Find every line in the records below that holds the word "icon", and copy each one.

● ● ● ● ●

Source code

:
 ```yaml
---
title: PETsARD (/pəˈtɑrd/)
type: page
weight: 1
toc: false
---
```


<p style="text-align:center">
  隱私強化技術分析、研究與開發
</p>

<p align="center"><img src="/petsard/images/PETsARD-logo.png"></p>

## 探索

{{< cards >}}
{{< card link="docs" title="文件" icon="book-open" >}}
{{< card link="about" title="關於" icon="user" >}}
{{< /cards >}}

● ● ● ● ●

> **Response area**
{{< card link="docs" title="文件" icon="book-open" >}}
{{< card link="about" title="關於" icon="user" >}}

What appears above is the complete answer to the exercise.